ACTIVITY:
Print the listing again exactly, leaving nothing out.

*** Block opens ***

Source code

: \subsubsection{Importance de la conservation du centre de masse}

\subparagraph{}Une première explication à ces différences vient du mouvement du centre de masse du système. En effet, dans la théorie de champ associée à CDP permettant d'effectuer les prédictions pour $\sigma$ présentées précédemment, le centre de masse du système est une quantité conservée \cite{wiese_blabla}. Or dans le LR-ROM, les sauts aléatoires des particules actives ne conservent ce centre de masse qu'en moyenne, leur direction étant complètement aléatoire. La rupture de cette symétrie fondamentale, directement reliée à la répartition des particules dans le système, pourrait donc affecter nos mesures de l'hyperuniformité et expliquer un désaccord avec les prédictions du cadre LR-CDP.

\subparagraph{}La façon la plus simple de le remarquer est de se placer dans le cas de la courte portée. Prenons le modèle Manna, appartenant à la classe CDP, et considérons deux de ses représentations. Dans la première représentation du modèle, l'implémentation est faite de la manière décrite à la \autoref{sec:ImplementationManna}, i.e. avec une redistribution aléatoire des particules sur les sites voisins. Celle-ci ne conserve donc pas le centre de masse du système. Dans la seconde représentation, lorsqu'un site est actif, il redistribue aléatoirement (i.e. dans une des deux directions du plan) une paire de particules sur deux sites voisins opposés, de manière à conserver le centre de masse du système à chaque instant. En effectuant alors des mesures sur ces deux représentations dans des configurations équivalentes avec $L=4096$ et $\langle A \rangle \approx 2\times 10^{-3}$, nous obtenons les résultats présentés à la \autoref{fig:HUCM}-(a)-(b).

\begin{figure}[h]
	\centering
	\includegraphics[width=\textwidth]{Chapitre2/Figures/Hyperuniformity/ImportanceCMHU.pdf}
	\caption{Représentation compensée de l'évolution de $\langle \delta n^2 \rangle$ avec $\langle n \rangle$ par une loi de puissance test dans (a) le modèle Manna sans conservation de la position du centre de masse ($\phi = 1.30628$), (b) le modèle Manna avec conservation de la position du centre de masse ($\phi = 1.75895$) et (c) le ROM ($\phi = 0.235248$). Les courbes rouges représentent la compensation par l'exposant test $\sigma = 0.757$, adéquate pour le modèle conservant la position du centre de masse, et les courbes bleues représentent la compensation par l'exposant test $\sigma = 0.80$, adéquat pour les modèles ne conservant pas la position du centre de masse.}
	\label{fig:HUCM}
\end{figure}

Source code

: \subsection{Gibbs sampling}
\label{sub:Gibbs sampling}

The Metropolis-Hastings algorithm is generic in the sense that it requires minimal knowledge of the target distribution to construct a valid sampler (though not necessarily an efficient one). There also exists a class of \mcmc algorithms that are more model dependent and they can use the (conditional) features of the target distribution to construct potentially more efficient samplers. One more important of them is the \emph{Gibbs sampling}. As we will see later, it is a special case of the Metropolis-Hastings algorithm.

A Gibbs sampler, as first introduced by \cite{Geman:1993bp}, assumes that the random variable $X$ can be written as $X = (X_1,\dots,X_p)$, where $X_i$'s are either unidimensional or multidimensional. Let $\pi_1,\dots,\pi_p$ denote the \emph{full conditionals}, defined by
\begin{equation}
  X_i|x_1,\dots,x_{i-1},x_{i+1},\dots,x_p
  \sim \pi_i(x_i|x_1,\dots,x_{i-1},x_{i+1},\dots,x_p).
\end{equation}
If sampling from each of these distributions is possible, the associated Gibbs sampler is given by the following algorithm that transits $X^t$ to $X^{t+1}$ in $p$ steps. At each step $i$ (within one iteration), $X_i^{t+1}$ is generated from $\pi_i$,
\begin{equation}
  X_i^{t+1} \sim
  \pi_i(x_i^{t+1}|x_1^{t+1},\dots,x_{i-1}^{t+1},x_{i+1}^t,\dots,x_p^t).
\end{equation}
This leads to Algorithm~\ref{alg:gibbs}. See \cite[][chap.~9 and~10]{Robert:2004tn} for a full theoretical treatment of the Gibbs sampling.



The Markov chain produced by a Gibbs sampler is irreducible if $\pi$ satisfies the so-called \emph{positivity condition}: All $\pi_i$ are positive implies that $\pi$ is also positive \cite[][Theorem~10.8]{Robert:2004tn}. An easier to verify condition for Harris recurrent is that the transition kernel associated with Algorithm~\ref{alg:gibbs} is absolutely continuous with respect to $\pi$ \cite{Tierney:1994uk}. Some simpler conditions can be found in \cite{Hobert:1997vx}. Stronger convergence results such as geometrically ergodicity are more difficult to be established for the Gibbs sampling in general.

*** Block closes ***

TASK SOLUTION:
Source code

: \subsubsection{Importance de la conservation du centre de masse}

\subparagraph{}Une première explication à ces différences vient du mouvement du centre de masse du système. En effet, dans la théorie de champ associée à CDP permettant d'effectuer les prédictions pour $\sigma$ présentées précédemment, le centre de masse du système est une quantité conservée \cite{wiese_blabla}. Or dans le LR-ROM, les sauts aléatoires des particules actives ne conservent ce centre de masse qu'en moyenne, leur direction étant complètement aléatoire. La rupture de cette symétrie fondamentale, directement reliée à la répartition des particules dans le système, pourrait donc affecter nos mesures de l'hyperuniformité et expliquer un désaccord avec les prédictions du cadre LR-CDP.

\subparagraph{}La façon la plus simple de le remarquer est de se placer dans le cas de la courte portée. Prenons le modèle Manna, appartenant à la classe CDP, et considérons deux de ses représentations. Dans la première représentation du modèle, l'implémentation est faite de la manière décrite à la \autoref{sec:ImplementationManna}, i.e. avec une redistribution aléatoire des particules sur les sites voisins. Celle-ci ne conserve donc pas le centre de masse du système. Dans la seconde représentation, lorsqu'un site est actif, il redistribue aléatoirement (i.e. dans une des deux directions du plan) une paire de particules sur deux sites voisins opposés, de manière à conserver le centre de masse du système à chaque instant. En effectuant alors des mesures sur ces deux représentations dans des configurations équivalentes avec $L=4096$ et $\langle A \rangle \approx 2\times 10^{-3}$, nous obtenons les résultats présentés à la \autoref{fig:HUCM}-(a)-(b).

\begin{figure}[h]
	\centering
	\includegraphics[width=\textwidth]{Chapitre2/Figures/Hyperuniformity/ImportanceCMHU.pdf}
	\caption{Représentation compensée de l'évolution de $\langle \delta n^2 \rangle$ avec $\langle n \rangle$ par une loi de puissance test dans (a) le modèle Manna sans conservation de la position du centre de masse ($\phi = 1.30628$), (b) le modèle Manna avec conservation de la position du centre de masse ($\phi = 1.75895$) et (c) le ROM ($\phi = 0.235248$). Les courbes rouges représentent la compensation par l'exposant test $\sigma = 0.757$, adéquate pour le modèle conservant la position du centre de masse, et les courbes bleues représentent la compensation par l'exposant test $\sigma = 0.80$, adéquat pour les modèles ne conservant pas la position du centre de masse.}
	\label{fig:HUCM}
\end{figure}

Source code

: \subsection{Gibbs sampling}
\label{sub:Gibbs sampling}

The Metropolis-Hastings algorithm is generic in the sense that it requires minimal knowledge of the target distribution to construct a valid sampler (though not necessarily an efficient one). There also exists a class of \mcmc algorithms that are more model dependent and they can use the (conditional) features of the target distribution to construct potentially more efficient samplers. One more important of them is the \emph{Gibbs sampling}. As we will see later, it is a special case of the Metropolis-Hastings algorithm.

A Gibbs sampler, as first introduced by \cite{Geman:1993bp}, assumes that the random variable $X$ can be written as $X = (X_1,\dots,X_p)$, where $X_i$'s are either unidimensional or multidimensional. Let $\pi_1,\dots,\pi_p$ denote the \emph{full conditionals}, defined by
\begin{equation}
  X_i|x_1,\dots,x_{i-1},x_{i+1},\dots,x_p
  \sim \pi_i(x_i|x_1,\dots,x_{i-1},x_{i+1},\dots,x_p).
\end{equation}
If sampling from each of these distributions is possible, the associated Gibbs sampler is given by the following algorithm that transits $X^t$ to $X^{t+1}$ in $p$ steps. At each step $i$ (within one iteration), $X_i^{t+1}$ is generated from $\pi_i$,
\begin{equation}
  X_i^{t+1} \sim
  \pi_i(x_i^{t+1}|x_1^{t+1},\dots,x_{i-1}^{t+1},x_{i+1}^t,\dots,x_p^t).
\end{equation}
This leads to Algorithm~\ref{alg:gibbs}. See \cite[][chap.~9 and~10]{Robert:2004tn} for a full theoretical treatment of the Gibbs sampling.



The Markov chain produced by a Gibbs sampler is irreducible if $\pi$ satisfies the so-called \emph{positivity condition}: All $\pi_i$ are positive implies that $\pi$ is also positive \cite[][Theorem~10.8]{Robert:2004tn}. An easier to verify condition for Harris recurrent is that the transition kernel associated with Algorithm~\ref{alg:gibbs} is absolutely continuous with respect to $\pi$ \cite{Tierney:1994uk}. Some simpler conditions can be found in \cite{Hobert:1997vx}. Stronger convergence results such as geometrically ergodicity are more difficult to be established for the Gibbs sampling in general.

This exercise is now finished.